Published on 25/05/2010
 
Lecture 2 of jurisprudence

Dworkin’s Theory Of Legal Interpretation

Realists had the idea that law is a set of rules separate from moral views – Dworkin disagreed.  Positivists separated law from morals – Dworkin disagrees.  Part of Dworkin’s reaction was to argue morality was a part of the law guiding judicial decision making. 

Dworkin said we know what our right is and understand it by contrast with consequentialism.

E.g. world youth day act restricting access etc – look at all the benefits from it = right to sponsor because produces more good consequences than bad ones and it was okay to restrict rights of others for that period because it maximised the benefits.

Dworkin says a right is that I am entitled to do something even if doing it won’t increase consequences.  Most of us believe in some rights at all e.g. right to life (e.g. those dying of serious disease – in last 12 weeks of life they consume huge resources to keep life going – economic analysis = huge amount of spending that could use on younger ones – the utilitarian says you should kill the life earlier and use the finances to support younger life).  Some will say even if those calculations are right you can’t do it because we all have right to life and you can’t violate that.  Dworkin says the right trumps the calculation – don’t even do the calculation because you just can’t do the action = this is non-consequentialism.  Another example is torture of terrorists to try to get info about planned attacks – some would say yes torture because world would be better off (conseq) and others that say no, fundamental that can’t torture (non-conseq).

Subjective view of moral claims is that they are expression of personal preferences (e.g. prefer red or white wine) – point of personal preferences is that if my preference is different to yours I haven’t contradicted you – we both have preference – it’s individual.  Some speak of moral claims as if they have that quality.  Is abortion right or wrong.  Some will try to defuse issue because each person has to make own decision about what’s right for them.  It doesn’t make sense if you apply it to other issues e.g. torturing children for fun – if one said that was ok, it would be very strange for one to say well I don’t approve but understand you do.  Preference is being spoken of here as this is the view that everyone must taken.  Moral claims have objective quality.  Someone may say its moral right for terrorist not to be tortured is something I believe – that’s correct statement of what your moral belief was – if one said I going to do the torture

Objective claim – comment re what the rule is without saying if there’s truth behind it.  e.g. rules of soccer – objective claim, not saying what I believe, it’s what they are. 

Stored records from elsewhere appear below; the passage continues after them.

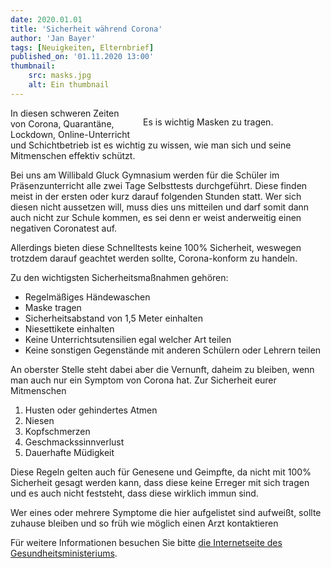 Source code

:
 ```yaml
---
date: 2020.01.01
title: 'Sicherheit während Corona'
author: 'Jan Bayer'
tags: [Neuigkeiten, Elternbrief]
published_on: '01.11.2020 13:00'
thumbnail: 
    src: masks.jpg
    alt: Ein thumbnail
---
```

<figure style="float: right; margin-left: 15px; width: 50%; margin-bottom: 15px">
    <v-image name="masks" alt="Masken" />
    <figcaption>Es is wichtig Masken zu tragen.</figcaption>
</figure>
<p>In diesen schweren Zeiten von Corona, Quarantäne, Lockdown, Online-Unterricht und Schichtbetrieb ist es wichtig zu wissen, wie man sich und seine Mitmenschen effektiv schützt.</p>
<p>Bei uns am Willibald Gluck Gymnasium werden für die Schüler im Präsenzunterricht alle zwei Tage Selbsttests durchgeführt. Diese finden meist in der ersten oder kurz darauf folgenden Stunden statt. Wer sich diesen nicht aussetzen will, muss dies uns mitteilen und darf somit dann auch nicht zur Schule kommen, es sei denn er weist anderweitig einen negativen Coronatest auf.</p>
<p>Allerdings bieten diese Schnelltests keine 100% Sicherheit, weswegen trotzdem darauf geachtet werden sollte, Corona-konform zu handeln.</p>
<p>Zu den wichtigsten Sicherheitsmaßnahmen gehören:</p>
<ul>
    <li>Regelmäßiges Händewaschen</li>
    <li>Maske tragen</li>
    <li>Sicherheitsabstand von 1,5 Meter einhalten</li>
    <li>Niesettikete einhalten</li>
    <li>Keine Unterrichtsutensilien egal welcher Art teilen</li>
    <li>Keine sonstigen Gegenstände mit anderen Schülern oder Lehrern teilen</li>
</ul>
<p>An oberster Stelle steht dabei aber die Vernunft, daheim zu bleiben, wenn man auch nur ein Symptom von Corona hat. Zur Sicherheit eurer Mitmenschen</p>
<ol>
    <li>Husten oder gehindertes Atmen</li>
    <li>Niesen</li>
    <li>Kopfschmerzen</li>
    <li>Geschmackssinnverlust</li>
    <li>Dauerhafte Müdigkeit</li>
</ol>
<p>Diese Regeln gelten auch für Genesene und Geimpfte, da nicht mit 100% Sicherheit gesagt werden kann, dass diese keine Erreger mit sich tragen und es auch nicht feststeht, dass diese wirklich immun sind.</p>
<p>Wer eines oder mehrere Symptome die hier aufgelistet sind aufweißt, sollte zuhause bleiben und so früh wie möglich einen Arzt kontaktieren</p>
<p>Für weitere Informationen besuchen Sie bitte <a href="https://www.bundesgesundheitsministerium.de/">die Internetseite des Gesundheitsministeriums</a>.</p> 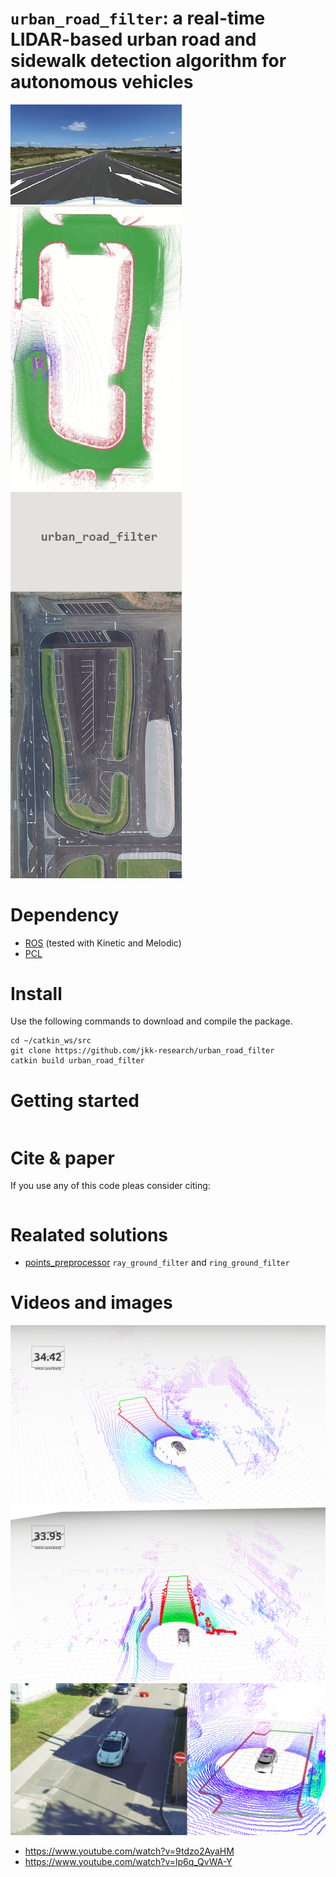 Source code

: # `urban_road_filter`: a real-time LIDAR-based urban road and sidewalk detection algorithm for autonomous vehicles

<img src="img/urban_road_filter_anim01.gif" width=274/><img src="img/urban_road_filter_static01.png" width=274/>

# Dependency
- [ROS](http://wiki.ros.org/ROS/Installation) (tested with Kinetic and Melodic)
- [PCL](https://pointclouds.org/) 


# Install
Use the following commands to download and compile the package.

```
cd ~/catkin_ws/src
git clone https://github.com/jkk-research/urban_road_filter
catkin build urban_road_filter
```

# Getting started

```
```


# Cite & paper

If you use any of this code pleas consider citing:

```
```

# Realated solutions

- [points_preprocessor](https://github.com/Autoware-AI/core_perception/tree/master/points_preprocessor) `ray_ground_filter` and `ring_ground_filter`

# Videos and images


![](img/marker_poly01.png)
![](img/marker_road_high01.png)
![](img/marker_poly02.png)

- https://www.youtube.com/watch?v=9tdzo2AyaHM
- https://www.youtube.com/watch?v=lp6q_QvWA-Y
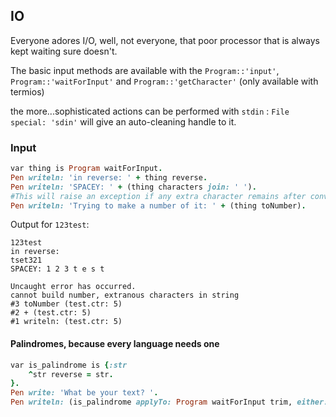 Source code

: ## IO

Everyone adores I/O, well, not everyone, that poor processor that is always kept waiting sure doesn't.

The basic input methods are available with the `Program::'input'`, `Program::'waitForInput'` and `Program::'getCharacter'` \(only available with termios\)

the more...sophisticated actions can be performed with `stdin` : `File special: 'sdin'` will give an auto-cleaning handle to it.



### Input 

```ruby
var thing is Program waitForInput.
Pen writeln: 'in reverse: ' + thing reverse.
Pen writeln: 'SPACEY: ' + (thing characters join: ' ').
#This will raise an exception if any extra character remains after conversion
Pen writeln: 'Trying to make a number of it: ' + (thing toNumber).
```

Output for `123test`:

```
123test
in reverse:
tset321
SPACEY: 1 2 3 t e s t

Uncaught error has occurred.
cannot build number, extranous characters in string
#3 toNumber (test.ctr: 5)
#2 + (test.ctr: 5)
#1 writeln: (test.ctr: 5)

```

#### Palindromes, because every language needs one

```ruby
var is_palindrome is {:str
    ^str reverse = str.
}.
Pen write: 'What be your text? '.
Pen writeln: (is_palindrome applyTo: Program waitForInput trim, either: 'Yep, that\'s a palindrome' or: 'Nope, not a plaindrome').

```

A lot may think moral claims aren’t only objective, that they have some truth as well.  E.g. the torture example – not only what I believe, but put truth behind it.  some moralists believe there is moral truth then there are the sceptics.  Mackie says moral truth is too weird, what could it be – science propositions are true, proven – but nothing re moral truths, we make up moral truths was Mackie’s argument.

Dworkin is non-conseq and objectivist and seems to be somewhat believer in moral truth but can be a fence-sitter on the moral truth issue.

Dworkin started writing at the end of the 1960’s – his first article came out in 67 – his collection ‘taking rights seriously’ contains what some say are the two early versions of his work – early version exercised function of principles – second version (book published in 86) coined phrase law as integrity.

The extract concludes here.